> [TASK TO COMPLETE]:
Extract every line from the records below that contains the word "dodo".

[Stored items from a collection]
^^^^^^^^
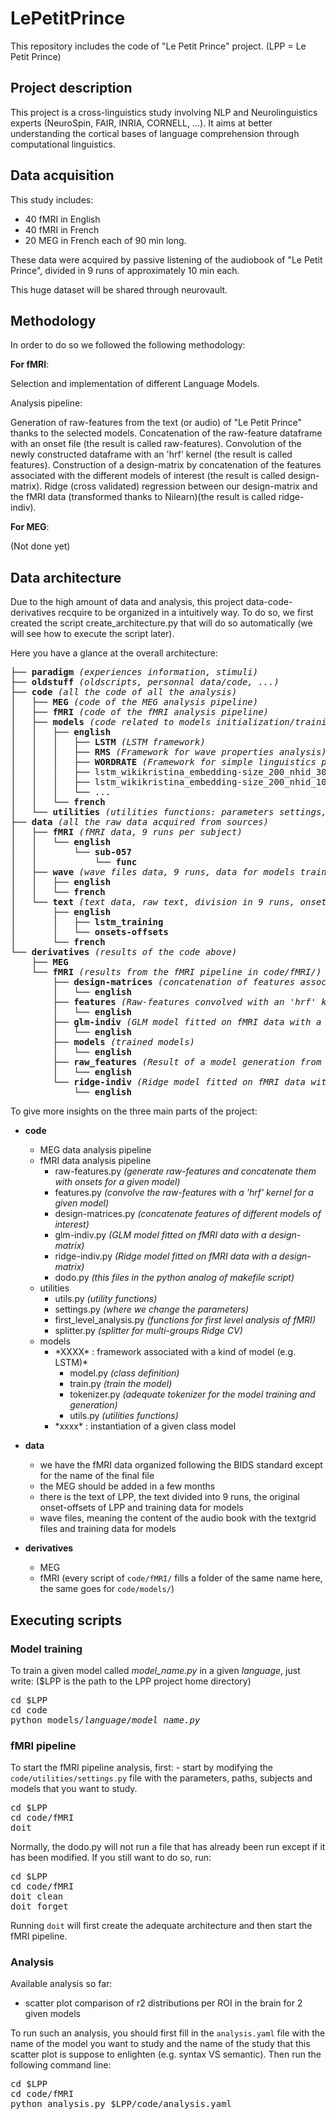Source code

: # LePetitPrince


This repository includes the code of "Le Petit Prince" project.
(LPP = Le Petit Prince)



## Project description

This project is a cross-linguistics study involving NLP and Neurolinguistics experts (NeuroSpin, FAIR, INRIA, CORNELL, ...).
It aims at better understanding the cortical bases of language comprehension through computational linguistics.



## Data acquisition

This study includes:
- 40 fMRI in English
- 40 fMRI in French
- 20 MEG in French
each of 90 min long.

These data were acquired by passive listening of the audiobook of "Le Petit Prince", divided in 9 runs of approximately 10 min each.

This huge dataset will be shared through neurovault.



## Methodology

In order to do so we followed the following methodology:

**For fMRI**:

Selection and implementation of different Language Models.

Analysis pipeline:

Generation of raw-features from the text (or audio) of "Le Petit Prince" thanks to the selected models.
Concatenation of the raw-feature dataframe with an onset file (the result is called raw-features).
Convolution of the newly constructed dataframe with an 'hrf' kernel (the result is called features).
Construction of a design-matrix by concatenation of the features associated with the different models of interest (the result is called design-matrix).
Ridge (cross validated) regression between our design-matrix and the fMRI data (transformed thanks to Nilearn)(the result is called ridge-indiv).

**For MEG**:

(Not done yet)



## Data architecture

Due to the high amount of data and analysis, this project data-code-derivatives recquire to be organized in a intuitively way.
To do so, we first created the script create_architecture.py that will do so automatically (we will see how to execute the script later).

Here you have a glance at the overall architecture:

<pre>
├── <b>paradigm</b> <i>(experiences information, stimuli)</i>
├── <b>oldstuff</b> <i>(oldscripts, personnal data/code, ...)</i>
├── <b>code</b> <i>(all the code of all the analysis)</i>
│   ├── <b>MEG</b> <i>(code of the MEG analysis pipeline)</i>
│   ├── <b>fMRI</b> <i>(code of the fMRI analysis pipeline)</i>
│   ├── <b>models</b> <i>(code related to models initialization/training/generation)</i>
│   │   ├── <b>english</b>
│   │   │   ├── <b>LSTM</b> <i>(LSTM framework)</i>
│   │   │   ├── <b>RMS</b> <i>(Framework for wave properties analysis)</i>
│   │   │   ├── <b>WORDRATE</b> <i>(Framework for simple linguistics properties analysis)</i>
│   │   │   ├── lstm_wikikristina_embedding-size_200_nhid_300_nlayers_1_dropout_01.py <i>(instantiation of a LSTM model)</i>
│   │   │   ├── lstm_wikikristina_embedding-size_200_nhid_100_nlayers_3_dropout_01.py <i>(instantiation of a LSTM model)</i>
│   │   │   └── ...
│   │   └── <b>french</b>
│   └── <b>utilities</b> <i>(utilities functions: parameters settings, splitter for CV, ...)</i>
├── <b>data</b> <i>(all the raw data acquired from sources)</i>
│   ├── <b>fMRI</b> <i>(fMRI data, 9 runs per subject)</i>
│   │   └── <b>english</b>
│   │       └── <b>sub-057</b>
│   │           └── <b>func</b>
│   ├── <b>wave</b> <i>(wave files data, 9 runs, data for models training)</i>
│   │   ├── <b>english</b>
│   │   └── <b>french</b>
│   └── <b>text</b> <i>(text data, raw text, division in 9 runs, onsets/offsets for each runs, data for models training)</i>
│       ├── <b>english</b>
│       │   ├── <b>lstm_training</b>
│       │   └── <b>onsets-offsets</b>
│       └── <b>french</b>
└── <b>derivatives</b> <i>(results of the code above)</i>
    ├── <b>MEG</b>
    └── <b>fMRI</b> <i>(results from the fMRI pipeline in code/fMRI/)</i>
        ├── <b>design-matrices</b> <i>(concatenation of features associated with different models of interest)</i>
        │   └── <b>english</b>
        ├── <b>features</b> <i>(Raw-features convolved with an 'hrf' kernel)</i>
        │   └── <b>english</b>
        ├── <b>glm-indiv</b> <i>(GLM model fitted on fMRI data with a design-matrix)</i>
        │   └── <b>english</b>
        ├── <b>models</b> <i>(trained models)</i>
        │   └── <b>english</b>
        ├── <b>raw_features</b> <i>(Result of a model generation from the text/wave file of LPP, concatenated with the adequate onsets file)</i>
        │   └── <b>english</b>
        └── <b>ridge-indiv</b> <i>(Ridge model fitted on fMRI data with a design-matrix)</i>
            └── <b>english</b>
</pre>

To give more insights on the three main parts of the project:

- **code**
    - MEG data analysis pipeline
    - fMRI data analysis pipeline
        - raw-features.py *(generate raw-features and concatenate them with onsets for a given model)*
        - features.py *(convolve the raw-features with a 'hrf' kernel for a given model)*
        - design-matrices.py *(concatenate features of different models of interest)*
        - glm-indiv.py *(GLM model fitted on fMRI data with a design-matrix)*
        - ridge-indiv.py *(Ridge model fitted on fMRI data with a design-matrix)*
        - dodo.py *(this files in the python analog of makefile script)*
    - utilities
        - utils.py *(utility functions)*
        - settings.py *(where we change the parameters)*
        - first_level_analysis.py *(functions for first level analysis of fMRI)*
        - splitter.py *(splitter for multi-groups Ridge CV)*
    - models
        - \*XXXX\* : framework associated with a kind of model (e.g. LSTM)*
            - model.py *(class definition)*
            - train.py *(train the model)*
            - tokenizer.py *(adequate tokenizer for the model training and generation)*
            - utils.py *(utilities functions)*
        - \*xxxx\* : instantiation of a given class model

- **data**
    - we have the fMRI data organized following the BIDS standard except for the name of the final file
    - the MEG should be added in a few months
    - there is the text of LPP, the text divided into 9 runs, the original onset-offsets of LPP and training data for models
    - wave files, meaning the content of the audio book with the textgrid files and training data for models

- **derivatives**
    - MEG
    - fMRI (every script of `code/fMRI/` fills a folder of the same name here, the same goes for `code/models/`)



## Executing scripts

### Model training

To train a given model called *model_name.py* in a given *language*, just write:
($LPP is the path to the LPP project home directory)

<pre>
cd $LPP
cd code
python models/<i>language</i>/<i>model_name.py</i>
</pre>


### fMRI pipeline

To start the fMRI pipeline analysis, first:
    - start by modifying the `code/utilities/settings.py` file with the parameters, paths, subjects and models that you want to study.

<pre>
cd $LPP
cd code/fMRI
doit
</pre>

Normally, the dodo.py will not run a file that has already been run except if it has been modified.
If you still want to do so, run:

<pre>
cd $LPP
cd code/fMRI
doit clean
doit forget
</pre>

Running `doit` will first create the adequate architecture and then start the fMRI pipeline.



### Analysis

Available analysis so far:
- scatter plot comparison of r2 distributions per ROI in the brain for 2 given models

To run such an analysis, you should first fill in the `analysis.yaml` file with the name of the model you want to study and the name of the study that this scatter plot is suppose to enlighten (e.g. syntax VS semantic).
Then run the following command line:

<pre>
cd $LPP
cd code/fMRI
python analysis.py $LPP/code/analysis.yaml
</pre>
^^^^^^^^
> [RESULT OF THE TASK]:
        - dodo.py *(this files in the python analog of makefile script)*
Normally, the dodo.py will not run a file that has already been run except if it has been modified.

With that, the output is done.